Integrate IO inside the dataframe. No need to write your own read-in and output functions!
Distributed (coming soon)

Most operations could be distributed to different computers in a clusters. See the principle in Onyx
Lazy operations

Some operations will not be executed immediately. Dataframe will intelligently pipeline the operations altogether in computation.

Basic Information

Most operations to the dataframe is performed lazily and all at once with compute except sort and join.
The dataframe process the data in rows, ie one row in one vector.
The input dataframe can be larger than memory in size.
By default, all columns have the same type: string.
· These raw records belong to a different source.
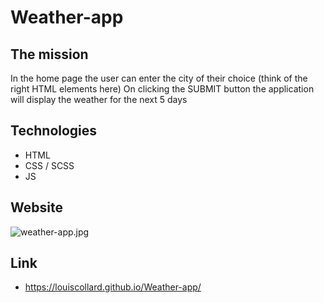 # Weather-app

## The mission
In the home page the user can enter the city of their choice (think of the right HTML elements here)
On clicking the SUBMIT button the application will display the weather for the next 5 days

## Technologies
- HTML
- CSS / SCSS
- JS

## Website
![weather-app.jpg](file:///Users/Louis/BeCode/02_the_hill/03_Weather-app/weather-app.jpg)

## Link
- https://louiscollard.github.io/Weather-app/

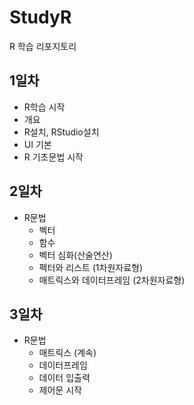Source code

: # StudyR
R 학습 리포지토리

## 1일차
 - R학습 시작
  - 개요
  - R설치, RStudio설치
  - UI 기본
  - R 기초문법 시작

## 2일차
  - R문법
    - 벡터
    - 함수
    - 벡터 심화(산술연산)
    - 펙터와 리스트 (1차원자료형)
    - 매트릭스와 데이터프레임 (2차원자료형)
    
## 3일차
 - R문법
   - 매트릭스 (계속)
   - 데이터프레임
   - 데이터 입출력
   - 제어문 시작
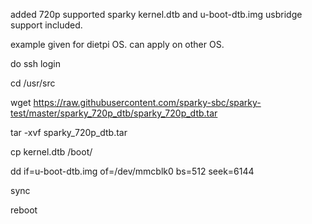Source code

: added 720p supported sparky kernel.dtb and u-boot-dtb.img
usbridge support included.

example given for dietpi OS. can apply on other OS.

do ssh login

cd /usr/src

wget https://raw.githubusercontent.com/sparky-sbc/sparky-test/master/sparky_720p_dtb/sparky_720p_dtb.tar

tar -xvf sparky_720p_dtb.tar

cp kernel.dtb /boot/

dd if=u-boot-dtb.img of=/dev/mmcblk0 bs=512 seek=6144

sync

reboot



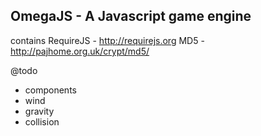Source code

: OmegaJS - A Javascript game engine
- 

contains
RequireJS - http://requirejs.org
MD5 - http://pajhome.org.uk/crypt/md5/

@todo
- components
 - wind
 - gravity
 - collision

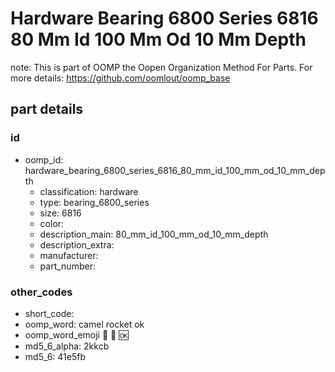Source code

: # Hardware Bearing 6800 Series 6816 80 Mm Id 100 Mm Od 10 Mm Depth  

note: This is part of OOMP the Oopen Organization Method For Parts. For more details: https://github.com/oomlout/oomp_base

##  part details





### id
* oomp_id: hardware_bearing_6800_series_6816_80_mm_id_100_mm_od_10_mm_depth
  * classification: hardware
  * type: bearing_6800_series
  * size: 6816
  * color: 
  * description_main: 80_mm_id_100_mm_od_10_mm_depth
  * description_extra: 
  * manufacturer: 
  * part_number: 

### other_codes
* short_code: 
* oomp_word: camel rocket ok
* oomp_word_emoji :camel: :rocket: :ok:
* md5_6_alpha: 2kkcb
* md5_6: 41e5fb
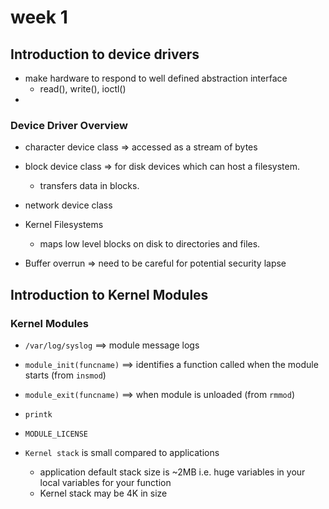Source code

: # week 1

## Introduction to device drivers

* make hardware to respond to well defined abstraction interface
    * read(), write(), ioctl()
* 


### Device Driver Overview

* character device class => accessed as a stream of bytes
* block device class => for disk devices which can host a filesystem.
    * transfers data in blocks.
* network device class

* Kernel Filesystems
    * maps low level blocks on disk to directories and files.

* Buffer overrun => need to be careful for potential security lapse


## Introduction to Kernel Modules

### Kernel Modules


* `/var/log/syslog` ==> module message logs

* `module_init(funcname)` ==> identifies a function called when the module starts (from `insmod`)
* `module_exit(funcname)` ==> when module is unloaded (from `rmmod`)
* `printk`
* `MODULE_LICENSE`
* `Kernel stack` is small compared to applications
    * application default stack size is ~2MB i.e. huge variables in your local variables for your function
    * Kernel stack may be 4K in size

    
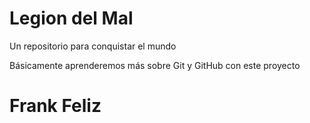 # Legion del Mal

Un repositorio para conquistar el mundo

Básicamente aprenderemos más sobre Git y GitHub con este proyecto

# Frank Feliz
You are allowed to set its type, with our predefined type keywords.

API

filter

Filters the data frame by rows

Argument	Type	Function	Remarks
`dataframe`	Clojask.DataFrame	The operated object
`columns`	String / collection of strings	The columns the predicate function to apply to
`predicate`	Function	The predicate function to determine if a row should be kept	This function should have the same number of arguments with the above columns and in the same order. Only rows that return `true` will be kept.

Example

(filter x "Salary" (fn [salary] (<= salary 800)))
;; this statement deletes all the rows that have a salary larger than 800
(filter x ["Salary" "Department"] (fn [salary dept] (and (<= salary 800) (= dept "computer science"))))
;; keeps only people from computer science department with salary not larger than 800

set-type

Set the type of a column. So when using the value of that column, it would be in that type.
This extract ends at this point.